Ouviu-se um grito de triunfo e o peixe-diabo, uma fêmea gigantesca, mergulhou antes de podermos ver se o arpão a tinha atingido. Pouco antes de afundar,porém, ela deu esse sopro rouco que eu conheço tão bem, esse sopro que homem algum pode esquecer. O cabo se desenrolava a toda velocidade, puxando os freios que batiam como tiros nos bordos da chalupa, e o grumete ia molhando a madeira, para que não pegasse fogo com a fricção. Um instante depois, a baleia ressurgiu na superfície da laguna, num salto extraordinário, que nos deixou sem fala, a todos nós, tão grandes eram a beleza e o vigor daquele corpo erguido para o céu.Por uma fração de segundo ela ficou imóvel, depois tombou num monte de espuma e ficou boiando, meio de lado, e vimos o sangue que tingia a laguna, que avermelhava o vapor das suas narinas. Silenciosamente a chalupa se aproximou da baleia.
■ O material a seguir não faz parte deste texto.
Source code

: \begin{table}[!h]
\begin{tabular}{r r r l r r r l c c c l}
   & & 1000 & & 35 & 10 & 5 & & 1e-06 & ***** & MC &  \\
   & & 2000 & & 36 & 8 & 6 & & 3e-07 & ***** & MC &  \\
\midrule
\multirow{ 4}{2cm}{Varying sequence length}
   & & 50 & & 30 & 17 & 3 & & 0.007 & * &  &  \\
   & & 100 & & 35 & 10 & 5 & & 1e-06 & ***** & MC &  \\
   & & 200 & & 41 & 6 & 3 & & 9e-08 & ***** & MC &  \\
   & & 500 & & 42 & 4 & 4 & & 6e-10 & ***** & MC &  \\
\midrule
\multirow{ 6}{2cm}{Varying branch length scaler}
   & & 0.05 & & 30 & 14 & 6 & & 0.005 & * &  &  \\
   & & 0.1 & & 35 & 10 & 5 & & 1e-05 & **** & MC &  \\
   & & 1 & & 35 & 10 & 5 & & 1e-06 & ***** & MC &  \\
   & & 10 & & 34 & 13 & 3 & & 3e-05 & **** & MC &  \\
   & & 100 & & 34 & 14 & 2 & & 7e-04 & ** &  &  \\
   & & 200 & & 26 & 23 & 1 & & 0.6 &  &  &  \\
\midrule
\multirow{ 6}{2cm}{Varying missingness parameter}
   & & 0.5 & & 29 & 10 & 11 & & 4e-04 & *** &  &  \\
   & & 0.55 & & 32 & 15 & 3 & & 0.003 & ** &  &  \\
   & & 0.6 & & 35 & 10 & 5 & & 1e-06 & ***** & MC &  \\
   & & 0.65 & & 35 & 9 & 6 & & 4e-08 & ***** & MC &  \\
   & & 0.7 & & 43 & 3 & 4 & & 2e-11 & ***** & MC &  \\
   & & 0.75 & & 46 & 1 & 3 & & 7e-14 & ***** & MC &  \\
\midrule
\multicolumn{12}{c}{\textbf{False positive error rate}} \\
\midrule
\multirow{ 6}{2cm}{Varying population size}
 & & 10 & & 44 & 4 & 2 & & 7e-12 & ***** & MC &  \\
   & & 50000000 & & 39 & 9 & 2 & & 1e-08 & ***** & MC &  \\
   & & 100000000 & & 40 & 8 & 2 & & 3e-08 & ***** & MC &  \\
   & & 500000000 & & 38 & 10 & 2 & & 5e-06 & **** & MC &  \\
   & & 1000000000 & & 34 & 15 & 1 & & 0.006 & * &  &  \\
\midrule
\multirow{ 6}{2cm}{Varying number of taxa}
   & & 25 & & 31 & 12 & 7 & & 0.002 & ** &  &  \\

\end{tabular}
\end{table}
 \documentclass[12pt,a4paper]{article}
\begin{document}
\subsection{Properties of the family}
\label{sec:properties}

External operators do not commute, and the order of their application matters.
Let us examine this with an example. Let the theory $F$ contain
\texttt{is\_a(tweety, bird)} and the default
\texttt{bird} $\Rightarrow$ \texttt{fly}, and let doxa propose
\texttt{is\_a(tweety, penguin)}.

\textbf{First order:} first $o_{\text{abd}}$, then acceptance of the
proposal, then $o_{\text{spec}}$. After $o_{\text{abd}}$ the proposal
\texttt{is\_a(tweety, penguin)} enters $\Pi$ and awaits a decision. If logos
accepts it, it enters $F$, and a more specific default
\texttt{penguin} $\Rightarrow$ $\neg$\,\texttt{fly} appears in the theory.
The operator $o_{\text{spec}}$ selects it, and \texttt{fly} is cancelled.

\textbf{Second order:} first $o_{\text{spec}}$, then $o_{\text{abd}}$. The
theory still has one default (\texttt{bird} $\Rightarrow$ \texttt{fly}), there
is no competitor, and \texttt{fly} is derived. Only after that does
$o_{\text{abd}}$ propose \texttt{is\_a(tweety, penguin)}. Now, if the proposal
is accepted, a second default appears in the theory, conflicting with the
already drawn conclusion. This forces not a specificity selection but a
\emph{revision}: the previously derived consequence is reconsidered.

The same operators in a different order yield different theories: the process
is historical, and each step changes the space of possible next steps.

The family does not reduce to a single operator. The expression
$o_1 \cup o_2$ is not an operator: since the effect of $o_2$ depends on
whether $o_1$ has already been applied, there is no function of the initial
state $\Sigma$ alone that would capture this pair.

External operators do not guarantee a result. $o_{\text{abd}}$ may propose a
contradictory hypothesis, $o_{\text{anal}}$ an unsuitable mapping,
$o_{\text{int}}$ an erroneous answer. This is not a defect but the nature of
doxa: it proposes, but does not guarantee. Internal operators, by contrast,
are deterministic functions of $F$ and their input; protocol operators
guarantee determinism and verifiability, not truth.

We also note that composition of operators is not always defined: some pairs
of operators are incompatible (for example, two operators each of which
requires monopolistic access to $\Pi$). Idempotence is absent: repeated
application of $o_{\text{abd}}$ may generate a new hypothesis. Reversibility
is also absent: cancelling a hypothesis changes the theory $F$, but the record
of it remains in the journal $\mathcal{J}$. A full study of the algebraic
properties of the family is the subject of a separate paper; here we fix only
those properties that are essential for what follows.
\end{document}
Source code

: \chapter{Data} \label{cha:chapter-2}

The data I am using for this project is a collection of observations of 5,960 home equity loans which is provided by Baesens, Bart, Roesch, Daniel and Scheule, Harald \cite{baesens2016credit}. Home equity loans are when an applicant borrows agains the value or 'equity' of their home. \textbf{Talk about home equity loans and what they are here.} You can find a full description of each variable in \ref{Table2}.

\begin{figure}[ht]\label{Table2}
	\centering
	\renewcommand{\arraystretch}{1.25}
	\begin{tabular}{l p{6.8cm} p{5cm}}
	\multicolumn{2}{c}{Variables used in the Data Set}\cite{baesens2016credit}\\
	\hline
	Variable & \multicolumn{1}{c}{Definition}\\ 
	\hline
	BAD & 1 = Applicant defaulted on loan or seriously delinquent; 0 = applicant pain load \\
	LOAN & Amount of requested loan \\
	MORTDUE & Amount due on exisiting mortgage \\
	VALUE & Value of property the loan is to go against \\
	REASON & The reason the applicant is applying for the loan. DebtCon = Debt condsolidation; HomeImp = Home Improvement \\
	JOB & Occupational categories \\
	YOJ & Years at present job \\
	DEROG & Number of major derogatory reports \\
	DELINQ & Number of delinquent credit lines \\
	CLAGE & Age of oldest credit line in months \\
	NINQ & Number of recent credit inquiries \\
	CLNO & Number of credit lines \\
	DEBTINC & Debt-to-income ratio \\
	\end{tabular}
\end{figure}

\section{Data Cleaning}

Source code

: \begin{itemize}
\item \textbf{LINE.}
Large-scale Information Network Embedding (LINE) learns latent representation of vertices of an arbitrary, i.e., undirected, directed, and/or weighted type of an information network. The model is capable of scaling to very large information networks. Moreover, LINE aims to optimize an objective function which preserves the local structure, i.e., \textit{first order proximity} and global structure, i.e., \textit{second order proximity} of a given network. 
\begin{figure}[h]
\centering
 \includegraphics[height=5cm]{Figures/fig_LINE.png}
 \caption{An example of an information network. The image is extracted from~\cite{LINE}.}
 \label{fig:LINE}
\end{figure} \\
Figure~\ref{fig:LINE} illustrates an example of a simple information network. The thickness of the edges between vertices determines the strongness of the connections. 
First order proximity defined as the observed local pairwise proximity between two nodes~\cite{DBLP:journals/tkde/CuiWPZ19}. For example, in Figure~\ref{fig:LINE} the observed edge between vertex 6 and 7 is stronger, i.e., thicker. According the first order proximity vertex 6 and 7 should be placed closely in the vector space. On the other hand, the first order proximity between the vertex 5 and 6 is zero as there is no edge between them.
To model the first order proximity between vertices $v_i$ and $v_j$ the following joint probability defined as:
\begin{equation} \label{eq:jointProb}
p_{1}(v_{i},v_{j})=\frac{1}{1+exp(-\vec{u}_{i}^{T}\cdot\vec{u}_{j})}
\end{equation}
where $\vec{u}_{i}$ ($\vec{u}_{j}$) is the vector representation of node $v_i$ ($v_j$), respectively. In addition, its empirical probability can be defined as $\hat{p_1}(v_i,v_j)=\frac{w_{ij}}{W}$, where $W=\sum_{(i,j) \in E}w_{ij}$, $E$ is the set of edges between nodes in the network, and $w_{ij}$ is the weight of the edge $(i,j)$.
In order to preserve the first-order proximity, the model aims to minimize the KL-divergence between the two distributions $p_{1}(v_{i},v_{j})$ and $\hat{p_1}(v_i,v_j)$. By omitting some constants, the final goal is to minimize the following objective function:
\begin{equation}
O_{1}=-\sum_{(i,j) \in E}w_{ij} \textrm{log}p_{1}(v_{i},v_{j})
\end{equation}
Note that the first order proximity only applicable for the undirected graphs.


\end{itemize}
No último momento, quando um frêmito na água indicou que ela ainda estava se mexendo, o índio lançou o segundo arpão, que cravou fundo em seu corpo, um pouco abaixo da articulação da nadadeira, entre as costelas, e atingiu o coração.No mesmo instante o sangue jorrou pelas narinas, num jato que subiu alto no céu, de um vermelho muito claro, e caiu como chuva sobre nossas e no mar. O corpo imenso estrebuchou, depois se imobilizou na superfície, tombado de lado,mostrando o arpão cravado, enquanto a mancha escura aumentava na laguna, rodeando a chalupa. Curiosamente, os homens não falavam mais nada.

O AUTOR

Jean-Marie Gustave Le Clézio é filho de pais mauricianos e nasceu em 1940 em Nice, no sul da França. Formou-se em Letras e, em 1963, com 23 anos de idade, ganhou o prêmio literário Renaudot por seu livro de estreia “Le Procès-Verbal” (Gallimard). Entre seus livros publicados no Brasil estão “O Africano”, “A Quarentena” e “Peixe Dourado”. Após anunciar a escolha de Le Clézio para o Nobel de Literatura no ano passado (2008), a academia sueca justificou sua escolha classificando-o como “um escritor da ruptura, da aventura poética e do êxtase sensual. É um explorador da humanidade além e por baixo da civilização reinante”.


RESENHISTA

Luíz Horácio Rodrigues

Nasceu em 19 de maio de 1957, em Quaraí, RS. O pai, Alvorino Machado Rodrigues, de Dom Pedrito, e a mãe, Doralina Pinto Rodrigues, vinda do Uruguai, são influências constantes em sua memória e gratidão. Pai de três filhos, Pablo, Thamara e Luísa, e avô de Yago. Luíz Horácio morou por 16 anos no Rio de Janeiro, retornando a Porto Alegre em 2008. Jornalista, professor de Literatura, escritor, autor dos romances "Perciliana e o pássaro com alma de cão"-ed.Conex e "Nenhum pássaro no céu"- Ed. Fábrica de Leitura.